(Data provided Opens)
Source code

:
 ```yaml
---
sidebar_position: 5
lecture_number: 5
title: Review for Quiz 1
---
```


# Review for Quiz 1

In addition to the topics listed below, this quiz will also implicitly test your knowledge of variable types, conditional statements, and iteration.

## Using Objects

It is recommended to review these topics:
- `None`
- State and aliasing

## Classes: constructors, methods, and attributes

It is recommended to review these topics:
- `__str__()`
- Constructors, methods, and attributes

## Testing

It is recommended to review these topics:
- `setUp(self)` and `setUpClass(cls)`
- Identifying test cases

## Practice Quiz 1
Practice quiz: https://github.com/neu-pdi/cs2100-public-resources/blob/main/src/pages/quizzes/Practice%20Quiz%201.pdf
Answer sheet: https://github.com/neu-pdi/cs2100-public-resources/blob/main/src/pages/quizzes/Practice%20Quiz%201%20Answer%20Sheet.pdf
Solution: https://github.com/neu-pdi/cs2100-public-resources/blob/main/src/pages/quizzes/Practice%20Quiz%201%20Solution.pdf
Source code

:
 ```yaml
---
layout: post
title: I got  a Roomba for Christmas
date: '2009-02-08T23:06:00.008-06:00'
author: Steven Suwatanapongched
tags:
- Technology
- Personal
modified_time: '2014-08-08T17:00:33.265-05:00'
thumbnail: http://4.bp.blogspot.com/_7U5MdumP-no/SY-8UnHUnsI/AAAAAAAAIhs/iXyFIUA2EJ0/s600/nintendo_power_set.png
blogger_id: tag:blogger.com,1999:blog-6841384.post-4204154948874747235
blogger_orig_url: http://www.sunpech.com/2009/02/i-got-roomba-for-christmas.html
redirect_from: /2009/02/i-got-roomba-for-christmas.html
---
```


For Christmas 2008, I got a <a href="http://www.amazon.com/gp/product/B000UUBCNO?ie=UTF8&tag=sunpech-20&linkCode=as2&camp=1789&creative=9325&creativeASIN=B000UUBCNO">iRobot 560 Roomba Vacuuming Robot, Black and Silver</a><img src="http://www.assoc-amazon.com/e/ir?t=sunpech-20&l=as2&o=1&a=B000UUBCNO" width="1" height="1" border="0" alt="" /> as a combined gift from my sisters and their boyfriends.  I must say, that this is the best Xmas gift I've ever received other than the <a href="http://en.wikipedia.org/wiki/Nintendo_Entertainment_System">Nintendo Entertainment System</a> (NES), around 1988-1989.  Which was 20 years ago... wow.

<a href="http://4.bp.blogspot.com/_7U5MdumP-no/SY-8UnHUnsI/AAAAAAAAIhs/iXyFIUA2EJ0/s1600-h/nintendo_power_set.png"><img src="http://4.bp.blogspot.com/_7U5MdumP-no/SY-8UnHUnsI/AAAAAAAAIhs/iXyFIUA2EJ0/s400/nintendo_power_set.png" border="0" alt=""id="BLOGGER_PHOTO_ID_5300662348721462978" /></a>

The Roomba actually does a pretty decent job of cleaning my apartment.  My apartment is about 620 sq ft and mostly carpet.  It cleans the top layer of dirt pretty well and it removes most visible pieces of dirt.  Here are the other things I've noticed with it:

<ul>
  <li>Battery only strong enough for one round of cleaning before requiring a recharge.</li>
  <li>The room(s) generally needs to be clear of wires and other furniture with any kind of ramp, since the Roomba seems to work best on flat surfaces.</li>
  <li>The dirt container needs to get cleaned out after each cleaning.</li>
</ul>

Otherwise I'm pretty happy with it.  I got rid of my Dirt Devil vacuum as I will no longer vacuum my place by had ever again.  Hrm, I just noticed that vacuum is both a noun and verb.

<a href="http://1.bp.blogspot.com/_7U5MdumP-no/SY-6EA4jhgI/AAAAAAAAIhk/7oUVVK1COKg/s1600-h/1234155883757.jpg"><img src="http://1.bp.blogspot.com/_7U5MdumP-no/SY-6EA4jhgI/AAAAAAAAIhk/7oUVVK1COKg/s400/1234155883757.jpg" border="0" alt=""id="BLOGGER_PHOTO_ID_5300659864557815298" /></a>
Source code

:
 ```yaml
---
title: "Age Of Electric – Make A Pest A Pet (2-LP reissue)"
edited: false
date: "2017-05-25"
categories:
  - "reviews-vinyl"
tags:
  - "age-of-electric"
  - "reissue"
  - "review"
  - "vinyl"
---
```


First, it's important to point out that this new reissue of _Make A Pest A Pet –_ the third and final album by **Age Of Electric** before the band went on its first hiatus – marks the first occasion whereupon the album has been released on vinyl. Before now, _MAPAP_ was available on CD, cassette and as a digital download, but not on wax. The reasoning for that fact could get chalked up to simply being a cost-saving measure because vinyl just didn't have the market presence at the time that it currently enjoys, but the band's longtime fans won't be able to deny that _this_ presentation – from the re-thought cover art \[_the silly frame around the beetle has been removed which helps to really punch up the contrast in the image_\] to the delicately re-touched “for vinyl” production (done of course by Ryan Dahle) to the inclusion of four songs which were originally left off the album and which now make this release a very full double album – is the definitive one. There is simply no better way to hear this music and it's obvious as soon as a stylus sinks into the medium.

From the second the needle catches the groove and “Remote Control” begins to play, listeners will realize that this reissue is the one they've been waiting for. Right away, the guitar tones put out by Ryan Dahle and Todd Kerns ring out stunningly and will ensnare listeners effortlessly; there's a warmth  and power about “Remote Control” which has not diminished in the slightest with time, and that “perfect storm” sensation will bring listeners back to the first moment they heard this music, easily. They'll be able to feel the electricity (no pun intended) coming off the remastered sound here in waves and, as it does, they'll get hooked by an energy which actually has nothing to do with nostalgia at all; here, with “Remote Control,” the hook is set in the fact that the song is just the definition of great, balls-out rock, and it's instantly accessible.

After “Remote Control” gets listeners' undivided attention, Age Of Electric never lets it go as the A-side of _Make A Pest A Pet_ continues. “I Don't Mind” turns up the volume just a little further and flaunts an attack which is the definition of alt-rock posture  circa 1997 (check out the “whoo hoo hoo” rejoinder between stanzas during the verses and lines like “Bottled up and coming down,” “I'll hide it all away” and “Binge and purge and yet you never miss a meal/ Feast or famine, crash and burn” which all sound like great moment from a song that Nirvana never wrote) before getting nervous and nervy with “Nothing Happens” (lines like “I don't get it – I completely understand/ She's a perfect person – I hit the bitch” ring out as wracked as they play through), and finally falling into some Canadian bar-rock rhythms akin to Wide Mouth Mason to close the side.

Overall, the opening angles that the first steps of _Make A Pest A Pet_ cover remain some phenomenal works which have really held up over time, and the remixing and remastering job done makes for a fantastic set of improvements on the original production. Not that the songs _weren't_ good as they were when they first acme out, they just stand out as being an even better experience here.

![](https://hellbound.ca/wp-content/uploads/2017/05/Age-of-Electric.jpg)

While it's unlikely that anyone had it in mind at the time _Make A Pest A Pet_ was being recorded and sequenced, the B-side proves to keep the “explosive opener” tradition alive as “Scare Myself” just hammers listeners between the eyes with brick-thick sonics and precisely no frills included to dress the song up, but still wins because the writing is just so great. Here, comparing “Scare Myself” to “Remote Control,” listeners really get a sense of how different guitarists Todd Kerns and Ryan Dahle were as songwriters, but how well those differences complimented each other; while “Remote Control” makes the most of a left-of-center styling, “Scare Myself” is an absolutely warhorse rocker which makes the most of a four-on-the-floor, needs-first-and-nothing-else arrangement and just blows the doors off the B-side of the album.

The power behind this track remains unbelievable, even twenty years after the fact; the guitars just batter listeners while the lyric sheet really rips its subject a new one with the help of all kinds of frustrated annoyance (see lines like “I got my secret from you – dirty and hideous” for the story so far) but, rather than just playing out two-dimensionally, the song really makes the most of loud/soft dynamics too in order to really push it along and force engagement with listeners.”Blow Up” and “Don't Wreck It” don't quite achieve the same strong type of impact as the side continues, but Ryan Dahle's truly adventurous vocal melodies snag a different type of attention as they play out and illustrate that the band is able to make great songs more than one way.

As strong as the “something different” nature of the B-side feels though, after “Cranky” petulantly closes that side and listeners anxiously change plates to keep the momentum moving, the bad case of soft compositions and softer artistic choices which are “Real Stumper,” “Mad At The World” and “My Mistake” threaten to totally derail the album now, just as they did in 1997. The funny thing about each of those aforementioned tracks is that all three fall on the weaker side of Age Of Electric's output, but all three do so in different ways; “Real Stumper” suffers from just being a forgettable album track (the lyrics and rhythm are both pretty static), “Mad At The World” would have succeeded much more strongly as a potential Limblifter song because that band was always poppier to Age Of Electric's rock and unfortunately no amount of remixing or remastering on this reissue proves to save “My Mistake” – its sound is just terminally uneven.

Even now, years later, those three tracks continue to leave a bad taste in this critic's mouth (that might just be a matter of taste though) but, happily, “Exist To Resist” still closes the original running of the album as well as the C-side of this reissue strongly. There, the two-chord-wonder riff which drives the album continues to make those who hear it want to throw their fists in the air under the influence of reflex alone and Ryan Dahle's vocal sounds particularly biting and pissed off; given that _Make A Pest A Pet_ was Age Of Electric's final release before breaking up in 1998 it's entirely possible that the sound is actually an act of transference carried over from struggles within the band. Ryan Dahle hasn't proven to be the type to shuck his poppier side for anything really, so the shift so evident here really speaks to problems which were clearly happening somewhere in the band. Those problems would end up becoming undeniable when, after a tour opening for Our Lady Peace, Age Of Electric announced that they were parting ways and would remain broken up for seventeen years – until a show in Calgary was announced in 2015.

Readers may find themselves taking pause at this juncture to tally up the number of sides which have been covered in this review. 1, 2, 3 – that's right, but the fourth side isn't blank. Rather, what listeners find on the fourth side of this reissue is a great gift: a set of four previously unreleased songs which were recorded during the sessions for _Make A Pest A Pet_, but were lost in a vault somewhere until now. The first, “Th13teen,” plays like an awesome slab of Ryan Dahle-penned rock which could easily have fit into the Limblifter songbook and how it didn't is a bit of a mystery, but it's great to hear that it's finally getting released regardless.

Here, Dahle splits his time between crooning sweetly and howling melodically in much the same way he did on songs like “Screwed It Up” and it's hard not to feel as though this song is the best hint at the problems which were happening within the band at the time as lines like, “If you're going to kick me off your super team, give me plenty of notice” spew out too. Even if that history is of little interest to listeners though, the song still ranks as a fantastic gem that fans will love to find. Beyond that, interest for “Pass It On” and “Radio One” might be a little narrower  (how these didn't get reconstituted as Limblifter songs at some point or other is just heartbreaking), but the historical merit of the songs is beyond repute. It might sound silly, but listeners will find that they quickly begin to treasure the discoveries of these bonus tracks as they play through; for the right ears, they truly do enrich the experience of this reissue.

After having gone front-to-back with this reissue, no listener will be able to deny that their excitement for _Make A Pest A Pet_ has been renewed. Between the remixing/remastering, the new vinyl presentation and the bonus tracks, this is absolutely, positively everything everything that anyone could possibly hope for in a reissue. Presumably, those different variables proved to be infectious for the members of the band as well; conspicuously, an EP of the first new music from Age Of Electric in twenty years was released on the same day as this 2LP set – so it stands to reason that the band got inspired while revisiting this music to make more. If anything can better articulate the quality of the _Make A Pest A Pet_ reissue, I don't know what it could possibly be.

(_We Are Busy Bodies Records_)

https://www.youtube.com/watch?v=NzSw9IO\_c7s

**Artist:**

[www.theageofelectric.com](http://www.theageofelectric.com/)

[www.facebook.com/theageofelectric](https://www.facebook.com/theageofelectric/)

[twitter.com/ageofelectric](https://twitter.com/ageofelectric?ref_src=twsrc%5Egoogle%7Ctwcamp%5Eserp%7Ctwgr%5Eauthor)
(Data provided Closes)
» Exercise requirements: The answer must be every line from the entries above that holds the string "html".

» Answer to the exercise:
blogger_orig_url: http://www.sunpech.com/2009/02/i-got-roomba-for-christmas.html
redirect_from: /2009/02/i-got-roomba-for-christmas.html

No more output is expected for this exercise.